Exploring Branch Structure across Branch Orders and Species Using Terrestrial Laser Scanning and Quantitative Structure Model (지상형 라이다와 정량적 구조 모델을 이용한 분기별, 종별 나무의 가지 구조 탐구)

  • Seongwoo Jo;Tackang Yang
    • Korean Journal of Agricultural and Forest Meteorology
    • /
    • v.26 no.1
    • /
    • pp.31-52
    • /
    • 2024
  • Considering the significant relationship between a tree's branch structure and physiology, understanding the detailed branch structure is crucial for fields such as species classification, and 3D tree modelling. Recently, terrestrial laser scanning (TLS) and quantitative structure model (QSM) have enhanced the understanding of branch structures by capturing the radius, length, and branching angle of branches. Previous studies examining branch structure with TL S and QSM often relied on mean or median of branch structure parameters, such as the radius ratio and length ratio in parent-child relationships, as representative values. Additionally, these studies have typically focused on the relationship between trunk and the first order branches. This study aims to explore the distribution of branch structure parameters up to the third order in Aesculus hippocastanum, Ginkgo biloba, and Prunus yedoensis. The gamma distribution best represented the distributions of branch structure parameters, as evidenced by the average of Kolmogorov-Smirnov statistics (radius = 0.048; length = 0.061; angle = 0.050).
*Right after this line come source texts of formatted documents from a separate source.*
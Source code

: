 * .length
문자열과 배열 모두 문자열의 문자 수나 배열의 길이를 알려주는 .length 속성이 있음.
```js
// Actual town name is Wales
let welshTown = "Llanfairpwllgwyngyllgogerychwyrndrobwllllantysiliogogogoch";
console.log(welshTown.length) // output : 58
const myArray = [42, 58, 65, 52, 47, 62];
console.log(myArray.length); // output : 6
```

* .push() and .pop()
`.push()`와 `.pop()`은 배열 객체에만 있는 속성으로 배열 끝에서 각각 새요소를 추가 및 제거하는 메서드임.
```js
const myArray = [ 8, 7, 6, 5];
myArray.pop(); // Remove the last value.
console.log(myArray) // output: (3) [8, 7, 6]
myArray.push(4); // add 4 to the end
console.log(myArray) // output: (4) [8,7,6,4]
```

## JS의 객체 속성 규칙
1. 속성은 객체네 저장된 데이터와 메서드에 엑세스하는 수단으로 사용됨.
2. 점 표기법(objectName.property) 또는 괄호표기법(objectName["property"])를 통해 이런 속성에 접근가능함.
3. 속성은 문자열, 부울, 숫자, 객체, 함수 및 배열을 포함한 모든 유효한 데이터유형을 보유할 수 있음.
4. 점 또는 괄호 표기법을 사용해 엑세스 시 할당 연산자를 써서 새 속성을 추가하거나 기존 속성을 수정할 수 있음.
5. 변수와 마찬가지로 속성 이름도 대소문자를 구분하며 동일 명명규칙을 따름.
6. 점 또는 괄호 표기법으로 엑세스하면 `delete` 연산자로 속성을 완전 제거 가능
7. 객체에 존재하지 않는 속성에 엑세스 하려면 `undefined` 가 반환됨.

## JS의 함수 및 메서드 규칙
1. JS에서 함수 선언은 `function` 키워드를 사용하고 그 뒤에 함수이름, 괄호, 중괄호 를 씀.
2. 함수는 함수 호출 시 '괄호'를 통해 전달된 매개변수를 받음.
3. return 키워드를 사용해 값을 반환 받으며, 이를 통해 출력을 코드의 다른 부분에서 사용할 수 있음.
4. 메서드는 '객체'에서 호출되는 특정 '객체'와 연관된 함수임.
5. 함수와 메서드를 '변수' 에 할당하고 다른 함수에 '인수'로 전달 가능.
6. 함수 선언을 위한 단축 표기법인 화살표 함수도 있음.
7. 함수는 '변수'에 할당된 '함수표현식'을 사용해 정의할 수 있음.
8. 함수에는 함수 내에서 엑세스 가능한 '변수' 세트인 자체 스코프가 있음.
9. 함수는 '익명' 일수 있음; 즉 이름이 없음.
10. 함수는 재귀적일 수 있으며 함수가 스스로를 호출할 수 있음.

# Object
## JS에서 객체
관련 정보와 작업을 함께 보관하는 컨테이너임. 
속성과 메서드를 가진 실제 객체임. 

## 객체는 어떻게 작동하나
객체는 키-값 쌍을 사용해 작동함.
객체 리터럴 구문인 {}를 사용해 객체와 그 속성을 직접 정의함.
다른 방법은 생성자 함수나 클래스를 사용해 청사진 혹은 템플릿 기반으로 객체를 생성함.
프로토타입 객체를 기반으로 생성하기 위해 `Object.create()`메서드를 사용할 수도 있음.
Comparisons of the mode, mean, and median were conducted to determine the most representative measure indicating the central tendency of branch structure parameters. The estimated distributions showed differences between the mode and mean (average of normalized differences for radius ratio = 11.2%; length ratio = 17.0%; branching angle = 8.2%), and between the mode and median (radius ratio = 7.5%; length ratio = 11.5%; branching angle = 5.5%). Comparisons of the estimated distributions across branch orders and species were conducted, showing variations across branch orders and species. This study suggests that examining the estimated distribution of the branch structure parameter offers a more detailed description of branch structure, capturing the central tendencies of branch structure parameters. We also emphasize the importance of examining higher branch orders to gain a comprehensive understanding of branch structure, highlighting the differences across branch orders.